Tudo o que ele queria evitar eram os clichês literários. Tons disso e daquilo, vampiros sem essência alguma e todo o resto não faziam a sua cabeça e estavam fora de cogitação. E nem fodendo ele queria transformar o que era tido como maldito pelas mães católicas em algo cultuado pelas massas.
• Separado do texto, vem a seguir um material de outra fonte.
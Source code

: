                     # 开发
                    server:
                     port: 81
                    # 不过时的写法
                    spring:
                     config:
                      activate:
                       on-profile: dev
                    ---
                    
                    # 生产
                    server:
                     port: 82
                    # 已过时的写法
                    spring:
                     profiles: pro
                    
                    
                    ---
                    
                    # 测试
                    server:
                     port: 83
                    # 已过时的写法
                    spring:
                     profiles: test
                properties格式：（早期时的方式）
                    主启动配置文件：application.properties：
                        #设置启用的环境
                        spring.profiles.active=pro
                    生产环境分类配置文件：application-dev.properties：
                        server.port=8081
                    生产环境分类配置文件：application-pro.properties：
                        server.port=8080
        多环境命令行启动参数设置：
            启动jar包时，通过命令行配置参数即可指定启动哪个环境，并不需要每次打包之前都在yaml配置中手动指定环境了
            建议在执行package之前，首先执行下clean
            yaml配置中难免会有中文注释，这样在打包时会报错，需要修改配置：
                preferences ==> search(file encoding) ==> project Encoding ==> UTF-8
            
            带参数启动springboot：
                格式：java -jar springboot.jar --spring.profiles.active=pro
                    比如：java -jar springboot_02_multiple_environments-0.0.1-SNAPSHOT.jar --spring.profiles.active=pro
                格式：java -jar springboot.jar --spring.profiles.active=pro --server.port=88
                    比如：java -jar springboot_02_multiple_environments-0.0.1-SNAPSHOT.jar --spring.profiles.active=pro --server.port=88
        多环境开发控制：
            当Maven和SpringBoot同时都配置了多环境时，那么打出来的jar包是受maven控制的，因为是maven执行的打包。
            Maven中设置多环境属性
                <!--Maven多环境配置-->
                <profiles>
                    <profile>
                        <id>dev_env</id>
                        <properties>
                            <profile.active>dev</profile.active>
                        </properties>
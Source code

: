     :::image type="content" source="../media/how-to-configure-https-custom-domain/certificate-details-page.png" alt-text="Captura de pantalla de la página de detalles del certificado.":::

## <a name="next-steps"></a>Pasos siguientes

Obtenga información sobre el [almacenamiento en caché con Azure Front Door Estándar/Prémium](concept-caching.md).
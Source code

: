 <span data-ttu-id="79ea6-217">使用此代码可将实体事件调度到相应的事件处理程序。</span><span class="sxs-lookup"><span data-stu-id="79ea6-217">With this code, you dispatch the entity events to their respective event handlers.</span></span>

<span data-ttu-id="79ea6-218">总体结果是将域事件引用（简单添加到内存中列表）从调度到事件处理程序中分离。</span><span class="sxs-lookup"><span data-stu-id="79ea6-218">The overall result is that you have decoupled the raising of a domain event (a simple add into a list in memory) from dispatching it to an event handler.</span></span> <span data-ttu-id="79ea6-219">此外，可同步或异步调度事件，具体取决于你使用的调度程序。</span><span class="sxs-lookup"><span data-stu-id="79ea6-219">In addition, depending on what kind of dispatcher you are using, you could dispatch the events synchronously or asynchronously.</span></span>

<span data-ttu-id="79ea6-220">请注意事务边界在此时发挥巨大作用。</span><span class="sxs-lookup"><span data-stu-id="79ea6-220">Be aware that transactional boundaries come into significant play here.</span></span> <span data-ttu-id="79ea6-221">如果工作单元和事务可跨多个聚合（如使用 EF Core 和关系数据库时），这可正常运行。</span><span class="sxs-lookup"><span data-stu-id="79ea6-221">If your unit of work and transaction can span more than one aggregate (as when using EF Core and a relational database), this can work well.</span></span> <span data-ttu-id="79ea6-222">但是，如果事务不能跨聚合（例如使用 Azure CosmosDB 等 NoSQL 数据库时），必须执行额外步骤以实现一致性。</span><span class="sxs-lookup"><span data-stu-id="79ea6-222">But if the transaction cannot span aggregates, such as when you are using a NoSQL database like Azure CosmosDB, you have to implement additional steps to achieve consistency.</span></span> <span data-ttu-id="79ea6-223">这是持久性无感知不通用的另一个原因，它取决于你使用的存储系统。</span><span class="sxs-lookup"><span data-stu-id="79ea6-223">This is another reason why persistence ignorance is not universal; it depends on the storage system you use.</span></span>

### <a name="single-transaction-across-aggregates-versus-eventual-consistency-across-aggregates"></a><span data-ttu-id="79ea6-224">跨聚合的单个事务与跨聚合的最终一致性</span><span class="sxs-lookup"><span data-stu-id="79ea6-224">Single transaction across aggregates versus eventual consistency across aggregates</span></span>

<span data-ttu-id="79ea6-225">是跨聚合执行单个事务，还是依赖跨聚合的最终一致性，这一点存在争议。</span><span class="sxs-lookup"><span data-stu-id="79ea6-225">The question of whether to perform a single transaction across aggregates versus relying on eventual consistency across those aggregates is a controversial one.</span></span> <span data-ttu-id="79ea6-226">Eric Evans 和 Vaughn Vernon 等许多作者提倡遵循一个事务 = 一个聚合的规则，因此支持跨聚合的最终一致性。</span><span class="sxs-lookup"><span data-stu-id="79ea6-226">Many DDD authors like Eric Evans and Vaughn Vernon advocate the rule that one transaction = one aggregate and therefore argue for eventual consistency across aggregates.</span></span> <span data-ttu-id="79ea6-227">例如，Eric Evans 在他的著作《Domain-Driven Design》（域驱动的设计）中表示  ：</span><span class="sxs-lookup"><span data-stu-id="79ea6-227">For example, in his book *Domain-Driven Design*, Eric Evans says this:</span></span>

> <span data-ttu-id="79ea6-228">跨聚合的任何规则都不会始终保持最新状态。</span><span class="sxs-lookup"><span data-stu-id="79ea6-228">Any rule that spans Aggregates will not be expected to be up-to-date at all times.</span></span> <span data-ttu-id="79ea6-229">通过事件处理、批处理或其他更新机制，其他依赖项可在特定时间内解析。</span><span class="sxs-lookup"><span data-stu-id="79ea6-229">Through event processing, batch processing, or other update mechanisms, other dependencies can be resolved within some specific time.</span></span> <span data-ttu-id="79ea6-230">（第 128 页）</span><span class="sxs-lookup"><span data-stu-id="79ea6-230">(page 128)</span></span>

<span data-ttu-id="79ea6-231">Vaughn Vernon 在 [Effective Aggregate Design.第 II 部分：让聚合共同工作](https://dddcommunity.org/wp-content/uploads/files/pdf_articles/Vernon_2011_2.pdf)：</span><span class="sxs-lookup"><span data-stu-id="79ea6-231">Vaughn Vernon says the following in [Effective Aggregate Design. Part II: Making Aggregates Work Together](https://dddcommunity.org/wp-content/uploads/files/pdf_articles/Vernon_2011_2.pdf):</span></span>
Histórias sobre o Copan? Havia várias, mas já haviam sido contadas – algumas à exaustão, diga-se de passagem. Cotidiano de tipos insólitos em locais decadentes? Narrativas desse tipo foram escritas aos montes. Ele não via saída para o labirinto literário em que se metera. Nem o cinema ou a música pareciam querer colaborar com ele.

O nosso amigo cansou de lutar em vão com a tela branca, tal qual Kasparov jogando xadrez com um computador, e saiu sem rumo. Tudo bem que sua escapada soou como a de um pai de família que sai para comprar um cigarro e não mais volta, mas aquilo era necessário. Um pouco de agitação e de vida não iriam atrapalhar. Enquanto isso, o editor de texto continuaria ali, pálido e inerte, esperando que letras pretas e serifadas pudessem lhe dar um pouco de vida. Vida que seguia sem palavras e sem rumo.